» About this task: Your response should consist of every entry, unchanged.

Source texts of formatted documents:
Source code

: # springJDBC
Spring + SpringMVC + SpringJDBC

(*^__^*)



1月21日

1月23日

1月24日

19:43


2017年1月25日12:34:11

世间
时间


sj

» Task result:
Source code

: # springJDBC
Spring + SpringMVC + SpringJDBC

(*^__^*)



1月21日

1月23日

1月24日

19:43


2017年1月25日12:34:11

世间
时间


sj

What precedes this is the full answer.